There are also times when a patient is unable to assimilate or digest the nutrition or hydration, for example during a bowel obstruction or renal or cardiac failure that cannot be treated by proportionate means. In such instances, nutrition or hydration will provide no benefit and may be forgone or withdrawn.

 

Isn't this murder or suicide?

Catholic moral teaching recognizes that when the burdens of a treatment, including the administration of medically assisted hydration, outweigh its benefits, it is considered to be extraordinary or disproportionate care and may be forgone or withdrawn. St. John Paul II affirmed this teaching, stating "that to forgo or withdraw extraordinary treatments are not suicide or murder" (Evangelium Vitae, 1995).

 

Summary

This article illustrates the Church's teaching that nutrition and hydration provided by natural or medically assisted means are basic human care and are considered ordinary or proportionate care. This is, in principle, morally obligatory even for those in a persistent vegetative state.

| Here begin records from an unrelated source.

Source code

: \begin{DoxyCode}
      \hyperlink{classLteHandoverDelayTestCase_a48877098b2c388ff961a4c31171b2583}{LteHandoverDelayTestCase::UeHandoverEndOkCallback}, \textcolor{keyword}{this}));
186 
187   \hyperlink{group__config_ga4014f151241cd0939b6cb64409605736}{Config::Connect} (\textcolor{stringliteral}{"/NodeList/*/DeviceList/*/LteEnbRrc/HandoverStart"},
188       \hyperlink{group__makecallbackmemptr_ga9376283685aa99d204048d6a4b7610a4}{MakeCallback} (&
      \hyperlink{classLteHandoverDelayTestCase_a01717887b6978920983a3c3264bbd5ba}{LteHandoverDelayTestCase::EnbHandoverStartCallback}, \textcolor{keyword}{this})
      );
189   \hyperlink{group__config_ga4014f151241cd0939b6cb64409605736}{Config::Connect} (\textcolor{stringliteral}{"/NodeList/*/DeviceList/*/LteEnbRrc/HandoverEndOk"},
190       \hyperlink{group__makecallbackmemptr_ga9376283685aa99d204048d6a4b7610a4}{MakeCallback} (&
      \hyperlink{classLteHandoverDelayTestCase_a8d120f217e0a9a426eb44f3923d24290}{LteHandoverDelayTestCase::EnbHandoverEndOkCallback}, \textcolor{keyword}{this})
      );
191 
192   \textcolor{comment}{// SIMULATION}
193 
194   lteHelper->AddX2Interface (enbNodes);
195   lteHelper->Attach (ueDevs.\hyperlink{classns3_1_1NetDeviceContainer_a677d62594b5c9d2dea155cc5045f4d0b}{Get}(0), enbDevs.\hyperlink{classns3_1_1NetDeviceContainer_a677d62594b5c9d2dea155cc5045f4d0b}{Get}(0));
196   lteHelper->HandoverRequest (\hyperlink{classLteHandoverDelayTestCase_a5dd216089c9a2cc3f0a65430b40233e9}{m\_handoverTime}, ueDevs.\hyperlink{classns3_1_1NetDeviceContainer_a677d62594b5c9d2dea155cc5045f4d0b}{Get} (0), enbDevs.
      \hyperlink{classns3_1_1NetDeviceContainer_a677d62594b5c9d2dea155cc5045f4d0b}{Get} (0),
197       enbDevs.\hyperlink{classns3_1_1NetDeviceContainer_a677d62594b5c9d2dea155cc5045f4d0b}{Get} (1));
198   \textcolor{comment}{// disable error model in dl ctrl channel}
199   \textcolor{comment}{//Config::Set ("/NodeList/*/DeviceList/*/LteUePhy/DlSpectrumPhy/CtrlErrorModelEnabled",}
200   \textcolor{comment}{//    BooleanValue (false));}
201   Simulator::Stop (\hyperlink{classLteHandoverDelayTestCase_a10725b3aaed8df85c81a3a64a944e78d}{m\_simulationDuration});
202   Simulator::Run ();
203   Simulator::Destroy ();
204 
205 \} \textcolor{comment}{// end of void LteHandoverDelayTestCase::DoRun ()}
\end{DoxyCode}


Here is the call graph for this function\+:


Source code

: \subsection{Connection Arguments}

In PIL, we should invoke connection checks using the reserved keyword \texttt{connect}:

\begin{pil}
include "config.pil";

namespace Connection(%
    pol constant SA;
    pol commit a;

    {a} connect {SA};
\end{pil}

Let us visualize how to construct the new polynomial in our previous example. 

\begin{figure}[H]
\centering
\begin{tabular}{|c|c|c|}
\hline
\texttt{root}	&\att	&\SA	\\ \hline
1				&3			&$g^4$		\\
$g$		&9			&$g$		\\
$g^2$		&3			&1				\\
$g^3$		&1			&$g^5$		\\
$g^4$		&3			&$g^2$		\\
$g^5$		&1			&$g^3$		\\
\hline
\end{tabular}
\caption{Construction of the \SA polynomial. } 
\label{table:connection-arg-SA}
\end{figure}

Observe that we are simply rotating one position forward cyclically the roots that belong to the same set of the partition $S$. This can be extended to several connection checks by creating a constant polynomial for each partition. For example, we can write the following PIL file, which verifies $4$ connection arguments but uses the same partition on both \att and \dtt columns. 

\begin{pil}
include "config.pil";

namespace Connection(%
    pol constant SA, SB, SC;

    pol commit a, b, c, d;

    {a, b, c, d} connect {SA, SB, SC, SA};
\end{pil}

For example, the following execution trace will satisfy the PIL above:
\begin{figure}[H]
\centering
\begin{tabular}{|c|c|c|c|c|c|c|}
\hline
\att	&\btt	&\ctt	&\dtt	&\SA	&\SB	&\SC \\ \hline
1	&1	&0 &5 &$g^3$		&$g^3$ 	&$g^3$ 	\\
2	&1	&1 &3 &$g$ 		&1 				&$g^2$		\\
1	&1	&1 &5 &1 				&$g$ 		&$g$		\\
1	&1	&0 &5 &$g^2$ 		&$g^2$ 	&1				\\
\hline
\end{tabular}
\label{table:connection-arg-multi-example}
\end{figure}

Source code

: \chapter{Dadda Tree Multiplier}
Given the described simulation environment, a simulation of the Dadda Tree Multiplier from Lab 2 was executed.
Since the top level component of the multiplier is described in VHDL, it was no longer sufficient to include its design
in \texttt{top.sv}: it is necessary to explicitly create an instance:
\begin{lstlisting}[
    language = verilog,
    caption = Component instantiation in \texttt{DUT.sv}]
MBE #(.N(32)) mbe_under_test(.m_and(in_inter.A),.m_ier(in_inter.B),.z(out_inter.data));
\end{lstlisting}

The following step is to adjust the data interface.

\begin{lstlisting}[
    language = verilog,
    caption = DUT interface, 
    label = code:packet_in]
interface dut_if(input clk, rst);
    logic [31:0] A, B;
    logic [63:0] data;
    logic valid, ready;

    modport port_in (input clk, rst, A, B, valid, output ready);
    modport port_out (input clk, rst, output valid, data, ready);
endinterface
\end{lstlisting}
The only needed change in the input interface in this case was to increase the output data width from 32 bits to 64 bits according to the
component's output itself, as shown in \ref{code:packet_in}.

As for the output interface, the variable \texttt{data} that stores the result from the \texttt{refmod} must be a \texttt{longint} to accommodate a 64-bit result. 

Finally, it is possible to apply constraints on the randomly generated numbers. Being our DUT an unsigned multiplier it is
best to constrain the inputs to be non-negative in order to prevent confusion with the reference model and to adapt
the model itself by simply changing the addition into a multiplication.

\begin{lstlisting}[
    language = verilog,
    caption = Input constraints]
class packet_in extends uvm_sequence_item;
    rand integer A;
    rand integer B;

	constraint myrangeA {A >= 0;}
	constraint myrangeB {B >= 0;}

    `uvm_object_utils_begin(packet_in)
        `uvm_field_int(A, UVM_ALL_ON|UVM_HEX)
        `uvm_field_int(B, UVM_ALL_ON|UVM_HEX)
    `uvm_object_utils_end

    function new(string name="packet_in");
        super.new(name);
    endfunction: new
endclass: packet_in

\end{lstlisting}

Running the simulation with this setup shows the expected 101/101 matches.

However, there are situations when medically assisted nutrition and hydration may become extraordinary or disproportionate care, and may be forgone or withdrawn. These situations may occur when death is imminent; when the treatment is determined by the patient or a surrogate to be a burdensome treatment; and, when offering the nutrition and hydration would be futile. St. John Paul II articulated that withdrawing or forgoing such extraordinary or disproportionate care in these cases is not suicide or murder. (This article included information from a communication from National Catholic Bioethics Center staff ethicist Jozef Zalot.)